Bad Book Sex Awards! Book 'em Dano...




LOL...leave it to our friends across the pond to have awards for bad book sex...or would that be bad sex in a book? Does it really matter? Really?






"like a lepidopterist mounting a tough-skinned insect with a too blunt pin he screwed himself into her"


Not even on an all-nighter champagne and Godiva Vodka bender could the diva come up with better...or should that be badder prose. Well....I don't know...here was another hummer, I mean humdinger:

"the triangle of pubic hair, blond, a thin line bunched darkly, like desert vegetation following an underground stream."

Both passages are from
"The Shape of Her" by Rowan Somerville (This year's winning novel)

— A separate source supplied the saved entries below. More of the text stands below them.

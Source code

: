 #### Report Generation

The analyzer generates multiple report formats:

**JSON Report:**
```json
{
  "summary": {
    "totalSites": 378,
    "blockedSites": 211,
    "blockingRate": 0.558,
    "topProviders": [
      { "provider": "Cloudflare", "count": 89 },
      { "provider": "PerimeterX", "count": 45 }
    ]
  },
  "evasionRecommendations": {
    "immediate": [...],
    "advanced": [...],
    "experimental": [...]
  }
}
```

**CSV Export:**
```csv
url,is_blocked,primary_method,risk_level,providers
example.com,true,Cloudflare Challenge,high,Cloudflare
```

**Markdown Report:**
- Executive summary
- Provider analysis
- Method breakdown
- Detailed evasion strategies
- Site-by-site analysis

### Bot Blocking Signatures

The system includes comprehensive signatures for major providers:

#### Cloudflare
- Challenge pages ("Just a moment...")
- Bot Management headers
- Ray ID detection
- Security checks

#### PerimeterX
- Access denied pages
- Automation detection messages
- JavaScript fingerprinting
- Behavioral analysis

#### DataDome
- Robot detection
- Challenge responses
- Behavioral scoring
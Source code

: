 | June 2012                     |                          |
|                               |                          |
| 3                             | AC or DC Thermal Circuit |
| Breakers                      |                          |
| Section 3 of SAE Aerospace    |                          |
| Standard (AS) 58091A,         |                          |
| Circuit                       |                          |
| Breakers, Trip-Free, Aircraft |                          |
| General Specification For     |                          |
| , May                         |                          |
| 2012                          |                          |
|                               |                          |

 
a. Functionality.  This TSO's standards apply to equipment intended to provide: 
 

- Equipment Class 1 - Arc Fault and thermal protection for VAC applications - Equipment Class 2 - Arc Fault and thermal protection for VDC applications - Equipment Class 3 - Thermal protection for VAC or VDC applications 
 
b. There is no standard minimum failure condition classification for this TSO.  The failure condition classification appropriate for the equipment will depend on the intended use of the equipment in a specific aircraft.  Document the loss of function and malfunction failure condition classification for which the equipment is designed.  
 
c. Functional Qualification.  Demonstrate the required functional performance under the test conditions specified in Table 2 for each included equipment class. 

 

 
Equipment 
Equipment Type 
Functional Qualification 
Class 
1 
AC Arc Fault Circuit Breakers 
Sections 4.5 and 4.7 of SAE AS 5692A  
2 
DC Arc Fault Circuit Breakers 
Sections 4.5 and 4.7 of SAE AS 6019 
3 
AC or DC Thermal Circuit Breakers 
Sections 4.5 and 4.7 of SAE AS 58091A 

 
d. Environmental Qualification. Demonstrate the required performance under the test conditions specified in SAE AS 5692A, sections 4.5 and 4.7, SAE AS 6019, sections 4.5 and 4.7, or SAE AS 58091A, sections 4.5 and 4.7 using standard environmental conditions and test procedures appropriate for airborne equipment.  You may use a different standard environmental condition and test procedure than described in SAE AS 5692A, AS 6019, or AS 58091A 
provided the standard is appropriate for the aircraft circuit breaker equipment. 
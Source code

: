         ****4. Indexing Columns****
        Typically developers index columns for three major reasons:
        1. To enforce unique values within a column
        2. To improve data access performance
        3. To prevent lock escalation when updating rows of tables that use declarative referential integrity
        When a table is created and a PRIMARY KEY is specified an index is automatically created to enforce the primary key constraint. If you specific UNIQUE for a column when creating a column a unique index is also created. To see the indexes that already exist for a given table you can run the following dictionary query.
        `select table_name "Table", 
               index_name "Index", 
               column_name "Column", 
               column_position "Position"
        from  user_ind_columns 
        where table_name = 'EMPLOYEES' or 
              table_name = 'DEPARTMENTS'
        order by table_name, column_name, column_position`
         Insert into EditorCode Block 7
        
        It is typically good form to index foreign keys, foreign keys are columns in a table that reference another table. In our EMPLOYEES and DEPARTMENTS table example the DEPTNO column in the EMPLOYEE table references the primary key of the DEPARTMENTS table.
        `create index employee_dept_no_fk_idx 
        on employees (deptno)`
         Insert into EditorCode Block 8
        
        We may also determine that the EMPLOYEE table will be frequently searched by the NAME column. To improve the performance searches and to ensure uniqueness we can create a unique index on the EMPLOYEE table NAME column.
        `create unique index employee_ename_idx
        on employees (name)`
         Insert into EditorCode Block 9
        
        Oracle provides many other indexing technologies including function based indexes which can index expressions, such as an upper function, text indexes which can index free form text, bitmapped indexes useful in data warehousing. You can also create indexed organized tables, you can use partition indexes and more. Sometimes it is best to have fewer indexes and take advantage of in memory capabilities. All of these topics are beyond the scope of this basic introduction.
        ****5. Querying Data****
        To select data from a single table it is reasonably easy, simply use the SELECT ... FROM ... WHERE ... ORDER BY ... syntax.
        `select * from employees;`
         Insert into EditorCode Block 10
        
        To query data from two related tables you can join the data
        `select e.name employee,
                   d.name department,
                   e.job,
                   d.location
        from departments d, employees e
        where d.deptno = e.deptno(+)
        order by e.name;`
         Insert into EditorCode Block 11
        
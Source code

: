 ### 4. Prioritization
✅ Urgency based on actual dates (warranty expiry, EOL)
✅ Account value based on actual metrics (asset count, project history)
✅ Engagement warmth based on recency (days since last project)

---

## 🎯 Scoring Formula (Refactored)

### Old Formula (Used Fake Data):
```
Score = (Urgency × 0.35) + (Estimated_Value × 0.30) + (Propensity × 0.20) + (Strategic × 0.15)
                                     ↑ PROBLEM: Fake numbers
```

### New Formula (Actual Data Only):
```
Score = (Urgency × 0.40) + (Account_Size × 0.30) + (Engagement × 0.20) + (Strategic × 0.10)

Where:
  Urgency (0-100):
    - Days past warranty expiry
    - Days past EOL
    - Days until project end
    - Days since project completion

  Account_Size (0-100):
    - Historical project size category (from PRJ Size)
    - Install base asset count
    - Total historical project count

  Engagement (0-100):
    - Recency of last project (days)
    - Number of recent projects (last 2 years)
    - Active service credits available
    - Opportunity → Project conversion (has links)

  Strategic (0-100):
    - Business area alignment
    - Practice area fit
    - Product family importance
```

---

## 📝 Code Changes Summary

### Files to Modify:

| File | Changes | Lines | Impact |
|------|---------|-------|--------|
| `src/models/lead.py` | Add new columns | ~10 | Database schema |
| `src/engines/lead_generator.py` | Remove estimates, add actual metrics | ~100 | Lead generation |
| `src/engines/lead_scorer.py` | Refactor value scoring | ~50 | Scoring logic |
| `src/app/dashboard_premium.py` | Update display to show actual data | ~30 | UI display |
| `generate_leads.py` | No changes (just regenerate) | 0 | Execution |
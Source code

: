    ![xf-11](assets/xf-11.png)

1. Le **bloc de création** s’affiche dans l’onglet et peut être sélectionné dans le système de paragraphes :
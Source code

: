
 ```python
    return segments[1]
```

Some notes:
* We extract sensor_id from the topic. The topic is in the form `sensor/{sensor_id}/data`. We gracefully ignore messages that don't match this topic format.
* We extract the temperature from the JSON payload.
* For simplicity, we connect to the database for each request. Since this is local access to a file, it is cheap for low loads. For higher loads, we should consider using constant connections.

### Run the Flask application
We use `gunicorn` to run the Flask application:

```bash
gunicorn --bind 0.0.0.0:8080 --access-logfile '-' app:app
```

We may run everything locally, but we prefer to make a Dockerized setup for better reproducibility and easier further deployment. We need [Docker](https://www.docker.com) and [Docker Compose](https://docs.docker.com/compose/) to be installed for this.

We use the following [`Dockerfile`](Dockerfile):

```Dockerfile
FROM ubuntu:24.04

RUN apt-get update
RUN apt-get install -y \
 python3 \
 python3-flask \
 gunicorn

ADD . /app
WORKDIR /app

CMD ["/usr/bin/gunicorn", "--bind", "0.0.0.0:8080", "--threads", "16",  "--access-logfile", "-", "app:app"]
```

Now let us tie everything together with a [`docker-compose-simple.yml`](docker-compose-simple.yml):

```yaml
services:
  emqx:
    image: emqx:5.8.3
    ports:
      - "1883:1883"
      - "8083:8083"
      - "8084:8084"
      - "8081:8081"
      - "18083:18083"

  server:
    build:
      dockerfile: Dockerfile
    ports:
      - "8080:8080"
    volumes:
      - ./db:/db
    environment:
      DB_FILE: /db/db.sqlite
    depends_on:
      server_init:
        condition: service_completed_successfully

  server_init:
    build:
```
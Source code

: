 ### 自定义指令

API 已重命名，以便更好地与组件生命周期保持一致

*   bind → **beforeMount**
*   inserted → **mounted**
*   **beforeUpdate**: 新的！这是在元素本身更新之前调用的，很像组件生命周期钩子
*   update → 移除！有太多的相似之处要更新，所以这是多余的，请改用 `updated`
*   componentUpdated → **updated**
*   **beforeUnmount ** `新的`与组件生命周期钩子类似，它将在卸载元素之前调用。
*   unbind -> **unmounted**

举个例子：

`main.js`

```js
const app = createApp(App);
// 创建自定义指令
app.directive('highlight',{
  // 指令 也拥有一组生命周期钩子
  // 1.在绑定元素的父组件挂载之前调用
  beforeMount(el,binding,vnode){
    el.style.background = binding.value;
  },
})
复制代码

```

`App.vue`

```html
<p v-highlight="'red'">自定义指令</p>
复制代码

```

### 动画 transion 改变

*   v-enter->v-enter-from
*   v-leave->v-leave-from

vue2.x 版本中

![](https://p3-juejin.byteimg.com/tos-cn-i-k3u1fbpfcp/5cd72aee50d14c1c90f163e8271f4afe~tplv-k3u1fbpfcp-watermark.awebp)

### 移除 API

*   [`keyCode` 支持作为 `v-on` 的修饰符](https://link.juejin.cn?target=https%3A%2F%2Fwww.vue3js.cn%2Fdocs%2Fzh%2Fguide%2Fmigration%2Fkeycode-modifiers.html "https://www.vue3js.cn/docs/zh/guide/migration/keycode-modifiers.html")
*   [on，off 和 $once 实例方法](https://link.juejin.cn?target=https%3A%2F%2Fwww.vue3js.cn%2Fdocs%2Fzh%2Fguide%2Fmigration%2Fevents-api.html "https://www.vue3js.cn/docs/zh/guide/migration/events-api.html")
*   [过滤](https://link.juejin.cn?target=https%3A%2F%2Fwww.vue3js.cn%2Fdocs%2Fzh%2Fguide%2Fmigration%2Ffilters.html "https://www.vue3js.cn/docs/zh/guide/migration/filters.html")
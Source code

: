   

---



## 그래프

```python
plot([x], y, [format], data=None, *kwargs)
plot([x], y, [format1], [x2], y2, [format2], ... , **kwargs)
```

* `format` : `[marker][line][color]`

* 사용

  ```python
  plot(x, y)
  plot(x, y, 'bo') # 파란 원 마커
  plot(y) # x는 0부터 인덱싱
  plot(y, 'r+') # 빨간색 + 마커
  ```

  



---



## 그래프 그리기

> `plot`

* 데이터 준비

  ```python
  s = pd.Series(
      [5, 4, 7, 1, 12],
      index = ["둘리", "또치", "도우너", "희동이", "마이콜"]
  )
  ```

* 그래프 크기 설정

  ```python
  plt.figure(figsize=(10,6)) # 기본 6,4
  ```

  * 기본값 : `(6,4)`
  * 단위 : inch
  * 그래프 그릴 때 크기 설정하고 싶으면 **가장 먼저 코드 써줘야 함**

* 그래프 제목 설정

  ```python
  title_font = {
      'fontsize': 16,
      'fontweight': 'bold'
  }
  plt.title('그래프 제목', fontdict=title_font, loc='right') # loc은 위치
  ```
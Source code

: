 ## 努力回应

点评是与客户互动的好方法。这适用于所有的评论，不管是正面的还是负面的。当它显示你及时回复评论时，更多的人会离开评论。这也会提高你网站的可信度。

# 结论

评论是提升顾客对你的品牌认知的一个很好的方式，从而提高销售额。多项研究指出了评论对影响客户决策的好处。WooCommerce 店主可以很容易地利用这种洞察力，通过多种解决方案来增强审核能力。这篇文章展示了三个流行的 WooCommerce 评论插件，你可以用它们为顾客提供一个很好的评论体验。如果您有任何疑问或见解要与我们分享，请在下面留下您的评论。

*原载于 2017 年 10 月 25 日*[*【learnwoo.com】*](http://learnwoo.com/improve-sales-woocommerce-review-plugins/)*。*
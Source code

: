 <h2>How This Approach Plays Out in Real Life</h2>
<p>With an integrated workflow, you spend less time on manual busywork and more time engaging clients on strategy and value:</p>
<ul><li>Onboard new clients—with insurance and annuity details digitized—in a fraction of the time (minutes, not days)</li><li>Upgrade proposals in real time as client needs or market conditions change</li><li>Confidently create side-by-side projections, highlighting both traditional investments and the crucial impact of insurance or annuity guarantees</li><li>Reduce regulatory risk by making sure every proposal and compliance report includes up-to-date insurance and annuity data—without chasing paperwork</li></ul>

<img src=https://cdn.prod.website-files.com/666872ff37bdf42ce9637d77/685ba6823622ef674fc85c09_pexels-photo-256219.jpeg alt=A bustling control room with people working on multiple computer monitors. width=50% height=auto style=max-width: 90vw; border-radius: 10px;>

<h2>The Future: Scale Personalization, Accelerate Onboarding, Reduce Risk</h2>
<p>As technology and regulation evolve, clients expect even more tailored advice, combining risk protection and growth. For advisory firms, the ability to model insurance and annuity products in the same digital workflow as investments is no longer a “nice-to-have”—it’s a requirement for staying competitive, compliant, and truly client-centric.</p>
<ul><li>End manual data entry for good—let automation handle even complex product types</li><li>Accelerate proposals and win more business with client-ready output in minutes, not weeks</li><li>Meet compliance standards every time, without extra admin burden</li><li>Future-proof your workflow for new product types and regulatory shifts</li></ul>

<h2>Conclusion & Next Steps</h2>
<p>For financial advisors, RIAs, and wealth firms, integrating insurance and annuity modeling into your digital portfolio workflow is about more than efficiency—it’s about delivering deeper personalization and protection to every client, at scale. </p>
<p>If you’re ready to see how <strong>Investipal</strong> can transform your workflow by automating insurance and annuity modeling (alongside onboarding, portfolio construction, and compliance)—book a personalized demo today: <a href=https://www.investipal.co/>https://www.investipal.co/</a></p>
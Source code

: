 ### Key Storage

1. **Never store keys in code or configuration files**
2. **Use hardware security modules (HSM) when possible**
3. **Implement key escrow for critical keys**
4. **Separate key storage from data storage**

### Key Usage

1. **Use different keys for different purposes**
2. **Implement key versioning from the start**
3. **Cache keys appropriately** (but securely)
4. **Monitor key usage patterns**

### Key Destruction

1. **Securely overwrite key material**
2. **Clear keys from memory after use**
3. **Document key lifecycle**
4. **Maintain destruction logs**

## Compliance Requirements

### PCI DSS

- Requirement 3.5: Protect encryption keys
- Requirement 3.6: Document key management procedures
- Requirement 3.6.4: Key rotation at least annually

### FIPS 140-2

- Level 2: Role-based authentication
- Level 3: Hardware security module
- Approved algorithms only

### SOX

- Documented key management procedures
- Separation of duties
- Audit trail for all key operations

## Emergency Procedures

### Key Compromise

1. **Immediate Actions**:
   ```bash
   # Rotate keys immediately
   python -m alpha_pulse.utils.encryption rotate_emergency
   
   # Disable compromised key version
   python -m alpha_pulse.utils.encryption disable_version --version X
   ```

The Diva will never view the Sahara the same ever again....

The late Auberon Waugh established this award in 1993 to draw attention to the "crude, tasteless, and often perfunctory use of redundant passages of sexual description in contemporary novels, and to discourage it" The nominated passages cannot be contained in explicit erotica--they must be artistic! Artistic I tells 'ya.



Discourage it? Hell, I say let's celebrate it. In fact, let's have a televised award show every year. Cheesy dialog, outrageous dresses, bad skits and hooky song and dance numbers re-enacting the nominated passages could pad that puppy out to a full blown (teeheehee) presentation. Hmmm.....I wonder if Bryant Gumbel and Ryan Seacrest are available to host?